* **INSTRUCTIONS FOR THE TASK**:
Copy nothing but the text: repeat each entry exactly and drop the images.

* **Dataset entries**:

#####

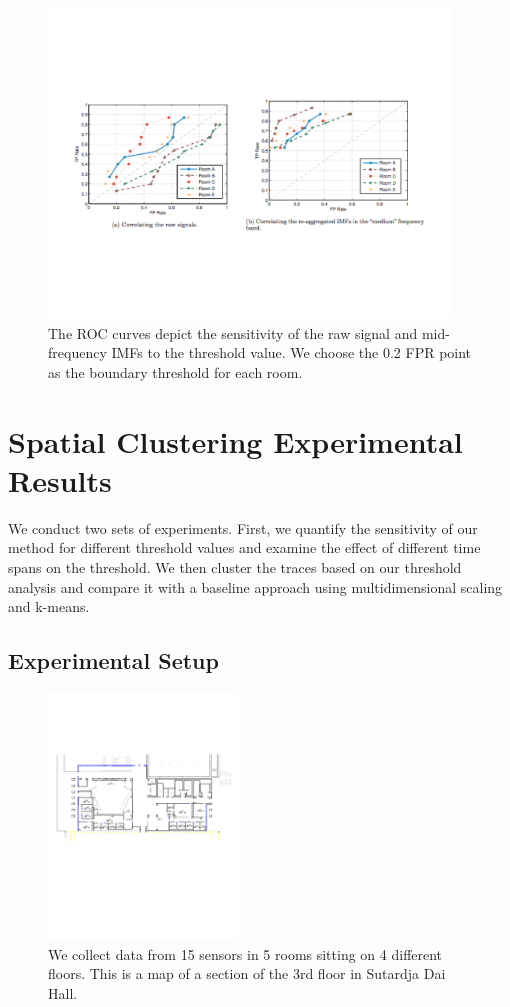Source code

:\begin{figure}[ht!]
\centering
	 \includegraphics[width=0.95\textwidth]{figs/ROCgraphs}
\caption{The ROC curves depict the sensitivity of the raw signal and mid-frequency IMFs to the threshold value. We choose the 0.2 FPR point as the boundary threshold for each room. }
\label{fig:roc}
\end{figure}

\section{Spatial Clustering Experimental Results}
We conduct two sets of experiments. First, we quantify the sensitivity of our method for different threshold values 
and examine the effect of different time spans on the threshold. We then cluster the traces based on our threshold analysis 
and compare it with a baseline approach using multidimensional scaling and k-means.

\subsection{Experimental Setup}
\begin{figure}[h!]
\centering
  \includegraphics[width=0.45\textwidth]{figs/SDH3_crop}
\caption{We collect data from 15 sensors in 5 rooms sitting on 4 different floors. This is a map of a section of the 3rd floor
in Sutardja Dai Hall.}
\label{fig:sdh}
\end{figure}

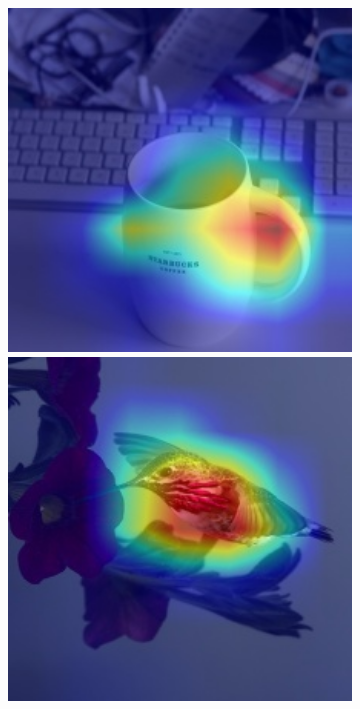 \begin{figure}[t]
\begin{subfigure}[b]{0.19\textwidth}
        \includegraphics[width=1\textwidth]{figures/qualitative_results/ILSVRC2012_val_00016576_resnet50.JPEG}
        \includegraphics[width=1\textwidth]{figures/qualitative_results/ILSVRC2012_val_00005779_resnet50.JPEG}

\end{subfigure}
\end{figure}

#####

* **RESULT OF THIS TASK**:
Source code

:\begin{figure}[ht!]
\centering
	 \includegraphics[width=0.95\textwidth]{figs/ROCgraphs}
\caption{The ROC curves depict the sensitivity of the raw signal and mid-frequency IMFs to the threshold value. We choose the 0.2 FPR point as the boundary threshold for each room. }
\label{fig:roc}
\end{figure}

\section{Spatial Clustering Experimental Results}
We conduct two sets of experiments. First, we quantify the sensitivity of our method for different threshold values 
and examine the effect of different time spans on the threshold. We then cluster the traces based on our threshold analysis 
and compare it with a baseline approach using multidimensional scaling and k-means.

\subsection{Experimental Setup}
\begin{figure}[h!]
\centering
  \includegraphics[width=0.45\textwidth]{figs/SDH3_crop}
\caption{We collect data from 15 sensors in 5 rooms sitting on 4 different floors. This is a map of a section of the 3rd floor
in Sutardja Dai Hall.}
\label{fig:sdh}
\end{figure}

 \begin{figure}[t]
\begin{subfigure}[b]{0.19\textwidth}
        \includegraphics[width=1\textwidth]{figures/qualitative_results/ILSVRC2012_val_00016576_resnet50.JPEG}
        \includegraphics[width=1\textwidth]{figures/qualitative_results/ILSVRC2012_val_00005779_resnet50.JPEG}

\end{subfigure}
\end{figure}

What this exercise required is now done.